++++ EXERCISE DATA

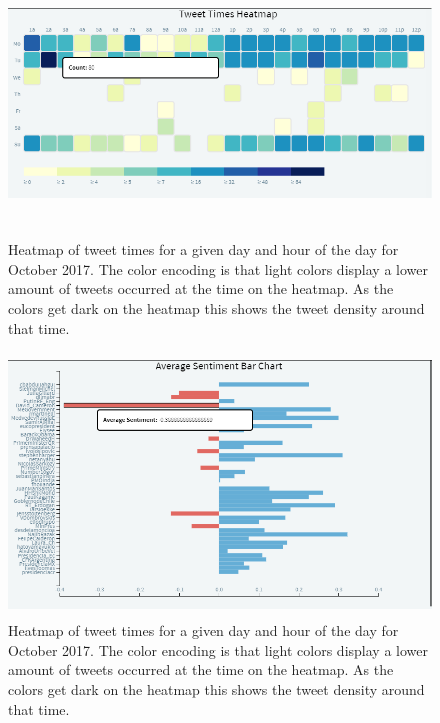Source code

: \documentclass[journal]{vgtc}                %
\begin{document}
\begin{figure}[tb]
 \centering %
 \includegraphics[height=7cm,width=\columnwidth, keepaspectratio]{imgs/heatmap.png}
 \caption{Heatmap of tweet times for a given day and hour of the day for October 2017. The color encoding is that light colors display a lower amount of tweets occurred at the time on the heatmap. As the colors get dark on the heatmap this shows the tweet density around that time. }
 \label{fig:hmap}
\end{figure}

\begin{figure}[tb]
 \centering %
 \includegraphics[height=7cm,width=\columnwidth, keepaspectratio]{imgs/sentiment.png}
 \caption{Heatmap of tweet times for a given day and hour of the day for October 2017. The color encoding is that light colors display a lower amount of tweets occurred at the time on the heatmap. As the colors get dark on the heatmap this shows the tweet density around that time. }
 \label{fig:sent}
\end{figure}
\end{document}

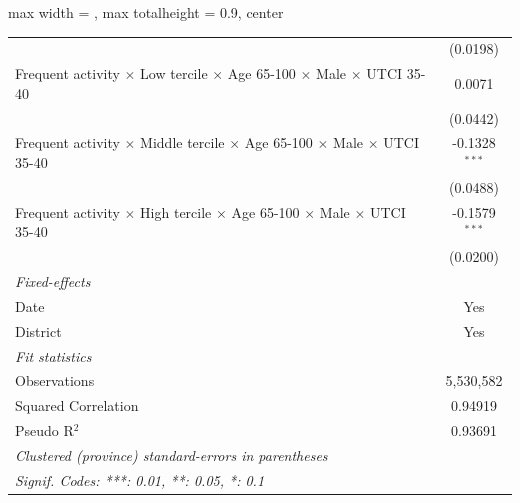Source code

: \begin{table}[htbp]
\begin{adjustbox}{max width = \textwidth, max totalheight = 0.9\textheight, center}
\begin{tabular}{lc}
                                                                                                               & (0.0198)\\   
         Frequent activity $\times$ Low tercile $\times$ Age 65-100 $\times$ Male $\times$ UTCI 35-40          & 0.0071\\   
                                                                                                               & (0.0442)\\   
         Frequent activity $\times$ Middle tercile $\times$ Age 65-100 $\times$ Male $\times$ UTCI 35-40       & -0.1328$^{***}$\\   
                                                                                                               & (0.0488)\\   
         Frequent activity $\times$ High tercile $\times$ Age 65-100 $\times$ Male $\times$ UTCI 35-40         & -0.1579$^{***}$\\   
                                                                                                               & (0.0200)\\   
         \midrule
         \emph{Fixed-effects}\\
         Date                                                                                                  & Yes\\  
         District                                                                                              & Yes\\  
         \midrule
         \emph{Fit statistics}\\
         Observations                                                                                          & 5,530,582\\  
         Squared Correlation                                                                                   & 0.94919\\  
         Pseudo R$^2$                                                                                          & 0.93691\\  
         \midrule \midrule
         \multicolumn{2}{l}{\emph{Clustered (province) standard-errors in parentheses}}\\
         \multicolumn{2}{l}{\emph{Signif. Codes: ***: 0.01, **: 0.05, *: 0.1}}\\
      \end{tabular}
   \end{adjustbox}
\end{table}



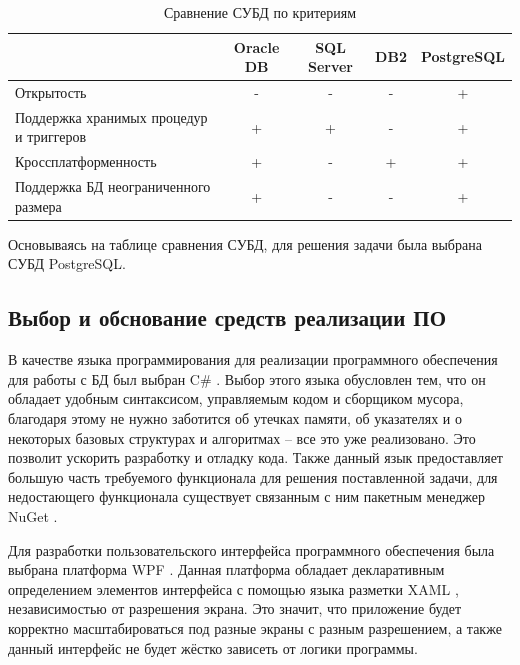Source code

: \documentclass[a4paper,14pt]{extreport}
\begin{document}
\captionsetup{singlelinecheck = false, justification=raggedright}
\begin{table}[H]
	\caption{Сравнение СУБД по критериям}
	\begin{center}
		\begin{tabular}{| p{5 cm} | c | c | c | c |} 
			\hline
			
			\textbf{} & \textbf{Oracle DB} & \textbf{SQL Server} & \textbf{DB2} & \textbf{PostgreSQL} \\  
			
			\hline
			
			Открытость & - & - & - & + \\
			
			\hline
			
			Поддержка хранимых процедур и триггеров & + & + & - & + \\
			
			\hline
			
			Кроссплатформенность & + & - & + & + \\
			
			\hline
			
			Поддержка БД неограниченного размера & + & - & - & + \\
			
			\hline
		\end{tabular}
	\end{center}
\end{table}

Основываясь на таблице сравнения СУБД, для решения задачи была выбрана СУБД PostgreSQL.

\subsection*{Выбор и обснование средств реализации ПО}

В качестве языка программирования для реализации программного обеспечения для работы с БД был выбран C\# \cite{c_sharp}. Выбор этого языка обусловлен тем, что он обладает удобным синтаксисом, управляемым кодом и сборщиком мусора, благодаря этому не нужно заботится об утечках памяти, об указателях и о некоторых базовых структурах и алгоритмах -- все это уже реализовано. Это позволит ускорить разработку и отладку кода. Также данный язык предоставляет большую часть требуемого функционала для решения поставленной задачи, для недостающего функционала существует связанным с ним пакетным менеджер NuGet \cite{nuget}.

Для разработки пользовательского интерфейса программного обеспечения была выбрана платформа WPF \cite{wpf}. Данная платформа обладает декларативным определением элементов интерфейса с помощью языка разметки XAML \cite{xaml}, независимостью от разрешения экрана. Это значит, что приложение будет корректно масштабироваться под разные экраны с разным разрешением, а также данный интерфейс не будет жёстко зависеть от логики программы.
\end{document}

++++++++

EXERCISE BRIEF> Return each line of the data where the word "была" appears.

WRITTEN SOLUTION>
Основываясь на таблице сравнения СУБД, для решения задачи была выбрана СУБД PostgreSQL.
Для разработки пользовательского интерфейса программного обеспечения была выбрана платформа WPF \cite{wpf}. Данная платформа обладает декларативным определением элементов интерфейса с помощью языка разметки XAML \cite{xaml}, независимостью от разрешения экрана. Это значит, что приложение будет корректно масштабироваться под разные экраны с разным разрешением, а также данный интерфейс не будет жёстко зависеть от логики программы.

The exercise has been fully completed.